From: Erik Naggum <erik@naggum.net>
Date: 2000/11/15
Newsgroups: comp.lang.lisp
Message-ID: <3183236007594313@naggum.net>

* Marco Antoniotti <marcoxa@cs.nyu.edu>
| All the proposals I saw deal only with READTABLE-CASE manipulation.
| In the case of John's proposal, there is a blanket statement that
| institutes the behavior of symbol lookup on certain (all) packages.
| My proposal (which is beyond ANSI) explicitely gives the control about
| how symbols get interned in packages to the user, and IMHO it obviates
| the problem of eventually breaking currently working ANSI packages.

  Placing this information in the package is a big mistake.  The package
  does not know which case you are using today, and it should not know
  in the future, either.  The package has a hashtable that needs to deal
  with access to symbols, and intern needs to know about it, but the
  package is the wrong place to store that decision.  This is not only a
  question of use-package and the "mystery factor" that will force a
  user to know which package a symbol is interned in, but of abstraction
  and goes to the whole purpose of the package system.

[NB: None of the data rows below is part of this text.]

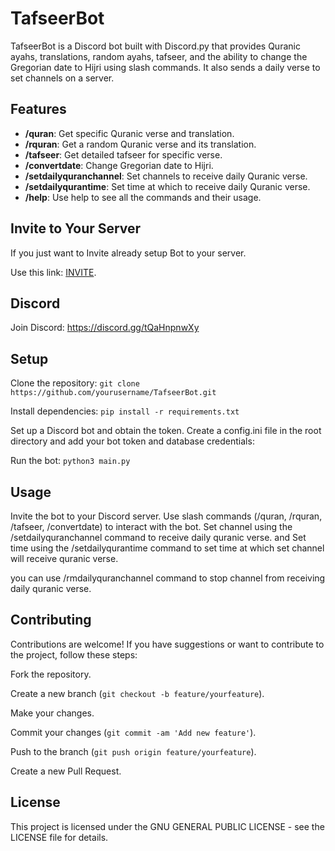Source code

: # TafseerBot

TafseerBot is a Discord bot built with Discord.py that provides Quranic ayahs, translations, random ayahs, tafseer, and the ability to change the Gregorian date to Hijri using slash commands. It also sends a daily verse to set channels on a server.

## Features

- **/quran**: Get specific Quranic verse and translation.
- **/rquran**: Get a random Quranic verse and its translation.
- **/tafseer**: Get detailed tafseer for specific verse.
- **/convertdate**: Change Gregorian date to Hijri.
- **/setdailyquranchannel**: Set channels to receive daily Quranic verse.
- **/setdailyqurantime**: Set time at which to receive daily Quranic verse.
- **/help**: Use help to see all the commands and their usage.

## Invite to Your Server
If you just want to Invite already setup Bot to your server.

Use this link: [INVITE](https://discord.com/oauth2/authorize?client_id=1201036808855752754&permissions=274881202176&scope=bot+applications.commands).

## Discord

Join Discord: https://discord.gg/tQaHnpnwXy

## Setup

Clone the repository:
`git clone https://github.com/yourusername/TafseerBot.git`

Install dependencies:
`pip install -r requirements.txt`

Set up a Discord bot and obtain the token.
Create a config.ini file in the root directory and add your bot token and database credentials:


Run the bot:
`python3 main.py`


## Usage

Invite the bot to your Discord server.
Use slash commands (/quran, /rquran, /tafseer, /convertdate) to interact with the bot.
Set channel using the /setdailyquranchannel command to receive daily quranic verse.
and
Set time using the /setdailyqurantime command to set time at which set channel will receive quranic verse.

you can use /rmdailyquranchannel command to stop channel from receiving daily quranic verse.

## Contributing

Contributions are welcome! If you have suggestions or want to contribute to the project, follow these steps:

Fork the repository.

Create a new branch (`git checkout -b feature/yourfeature`).

Make your changes.

Commit your changes (`git commit -am 'Add new feature'`).

Push to the branch (`git push origin feature/yourfeature`).

Create a new Pull Request.

## License

This project is licensed under the GNU GENERAL PUBLIC LICENSE - see the LICENSE file for details.


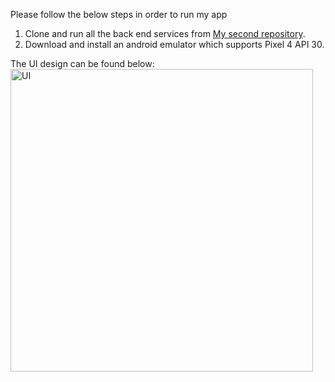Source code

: Please follow the below steps in order to run my app

1. Clone and run all the back end services from [My second repository](https://github.com/YifuYANG/apis_for_FYP).
2. Download and install an android emulator which supports Pixel 4 API 30.

The UI design can be found below:
<img width="484" alt="UI" src="https://user-images.githubusercontent.com/49695085/162066434-f9fd1c68-40ec-44cf-b273-a31ff7203129.png">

  It is _paramount_ that we maintain case insensitivity as a major
  concern.  If we _design_ for system-wide case sensitivity, we _must_
  lose big time on several fronts and we are almost certain to commit a
  Foderaro and just go ahead and "solve" all the problems that crop up,
  instead of rethinking the problem when the number of problems becomes
  too high.  Franz Inc's solution, with separate images, global changes
  to all symbols, etc, with no memory of original case or anything, is a
  fantastic mistake.  It "works" because Franz Inc has chosen to invest
  the resources it takes to _make_ it work and that has mostly to do
  with some irrational antipathies towards upper-case symbols.  From
  what I can see, it is an unwarranted waste of resources to do it the
  way they have done it.

  The purpose of a change should be to increase freedom of expression.
  Given that, we must consider the consequences of employing both lower-
  and upper-case symbols (and code that creates and accesses them) in
  the same Lisp image.  However, in so doing, we must also consider the
  argument that Unicode case translation is expensive.  It is expensive
  if done wrong, but if we keep in mind that case translation should be
  very, very efficient, we optimize this by storing into each character
  object as read from a stream more information than strictly necessary
  for storing into strings.  This is viable because we are going to do a
  _lot_ of table lookups at that point, anyway, when using any external
  format that translates into Unicode.

#:Erik
-- 
  ALGORITHM: a procedure for solving a mathematical problem in a finite
  number of steps that frequently involves repetition of an operation.
  ALGOREISM: a procedure for solving an electoral problem in a finite
  number of steps that frequently involves repetition of an operation.